[Available records — start]
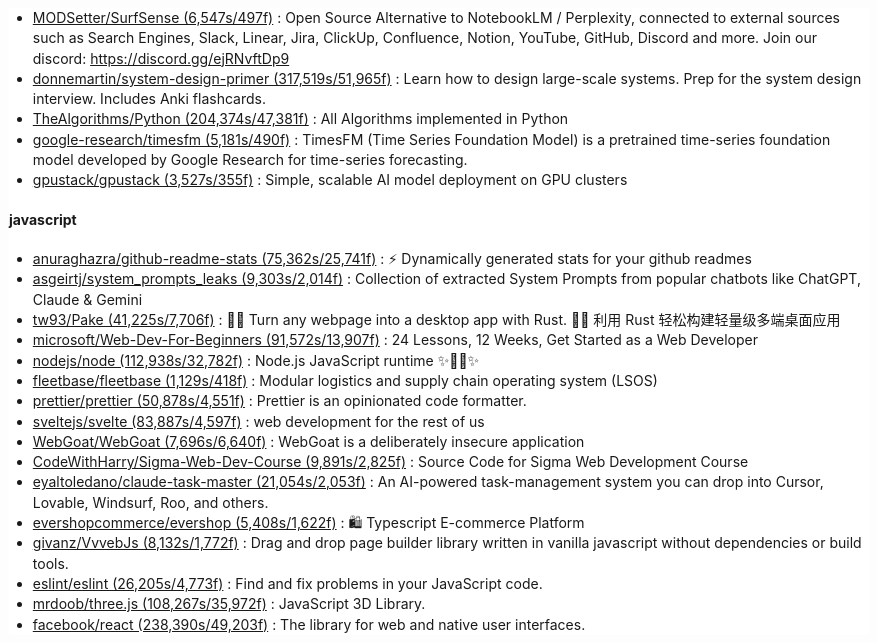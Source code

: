 * [MODSetter/SurfSense (6,547s/497f)](https://github.com/MODSetter/SurfSense) : Open Source Alternative to NotebookLM / Perplexity, connected to external sources such as Search Engines, Slack, Linear, Jira, ClickUp, Confluence, Notion, YouTube, GitHub, Discord and more. Join our discord: https://discord.gg/ejRNvftDp9
* [donnemartin/system-design-primer (317,519s/51,965f)](https://github.com/donnemartin/system-design-primer) : Learn how to design large-scale systems. Prep for the system design interview. Includes Anki flashcards.
* [TheAlgorithms/Python (204,374s/47,381f)](https://github.com/TheAlgorithms/Python) : All Algorithms implemented in Python
* [google-research/timesfm (5,181s/490f)](https://github.com/google-research/timesfm) : TimesFM (Time Series Foundation Model) is a pretrained time-series foundation model developed by Google Research for time-series forecasting.
* [gpustack/gpustack (3,527s/355f)](https://github.com/gpustack/gpustack) : Simple, scalable AI model deployment on GPU clusters

#### javascript
* [anuraghazra/github-readme-stats (75,362s/25,741f)](https://github.com/anuraghazra/github-readme-stats) : ⚡ Dynamically generated stats for your github readmes
* [asgeirtj/system_prompts_leaks (9,303s/2,014f)](https://github.com/asgeirtj/system_prompts_leaks) : Collection of extracted System Prompts from popular chatbots like ChatGPT, Claude & Gemini
* [tw93/Pake (41,225s/7,706f)](https://github.com/tw93/Pake) : 🤱🏻 Turn any webpage into a desktop app with Rust. 🤱🏻 利用 Rust 轻松构建轻量级多端桌面应用
* [microsoft/Web-Dev-For-Beginners (91,572s/13,907f)](https://github.com/microsoft/Web-Dev-For-Beginners) : 24 Lessons, 12 Weeks, Get Started as a Web Developer
* [nodejs/node (112,938s/32,782f)](https://github.com/nodejs/node) : Node.js JavaScript runtime ✨🐢🚀✨
* [fleetbase/fleetbase (1,129s/418f)](https://github.com/fleetbase/fleetbase) : Modular logistics and supply chain operating system (LSOS)
* [prettier/prettier (50,878s/4,551f)](https://github.com/prettier/prettier) : Prettier is an opinionated code formatter.
* [sveltejs/svelte (83,887s/4,597f)](https://github.com/sveltejs/svelte) : web development for the rest of us
* [WebGoat/WebGoat (7,696s/6,640f)](https://github.com/WebGoat/WebGoat) : WebGoat is a deliberately insecure application
* [CodeWithHarry/Sigma-Web-Dev-Course (9,891s/2,825f)](https://github.com/CodeWithHarry/Sigma-Web-Dev-Course) : Source Code for Sigma Web Development Course
* [eyaltoledano/claude-task-master (21,054s/2,053f)](https://github.com/eyaltoledano/claude-task-master) : An AI-powered task-management system you can drop into Cursor, Lovable, Windsurf, Roo, and others.
* [evershopcommerce/evershop (5,408s/1,622f)](https://github.com/evershopcommerce/evershop) : 🛍️ Typescript E-commerce Platform
* [givanz/VvvebJs (8,132s/1,772f)](https://github.com/givanz/VvvebJs) : Drag and drop page builder library written in vanilla javascript without dependencies or build tools.
* [eslint/eslint (26,205s/4,773f)](https://github.com/eslint/eslint) : Find and fix problems in your JavaScript code.
* [mrdoob/three.js (108,267s/35,972f)](https://github.com/mrdoob/three.js) : JavaScript 3D Library.
* [facebook/react (238,390s/49,203f)](https://github.com/facebook/react) : The library for web and native user interfaces.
[Available records — finish]
= Exercise prompt =
Starting at the line with "your github readmes" and ending at the line with "operating system (LSOS)", print each line of the listing above exactly, with no other lines.

= Answer below =
* [anuraghazra/github-readme-stats (75,362s/25,741f)](https://github.com/anuraghazra/github-readme-stats) : ⚡ Dynamically generated stats for your github readmes
* [asgeirtj/system_prompts_leaks (9,303s/2,014f)](https://github.com/asgeirtj/system_prompts_leaks) : Collection of extracted System Prompts from popular chatbots like ChatGPT, Claude & Gemini
* [tw93/Pake (41,225s/7,706f)](https://github.com/tw93/Pake) : 🤱🏻 Turn any webpage into a desktop app with Rust. 🤱🏻 利用 Rust 轻松构建轻量级多端桌面应用
* [microsoft/Web-Dev-For-Beginners (91,572s/13,907f)](https://github.com/microsoft/Web-Dev-For-Beginners) : 24 Lessons, 12 Weeks, Get Started as a Web Developer
* [nodejs/node (112,938s/32,782f)](https://github.com/nodejs/node) : Node.js JavaScript runtime ✨🐢🚀✨
* [fleetbase/fleetbase (1,129s/418f)](https://github.com/fleetbase/fleetbase) : Modular logistics and supply chain operating system (LSOS)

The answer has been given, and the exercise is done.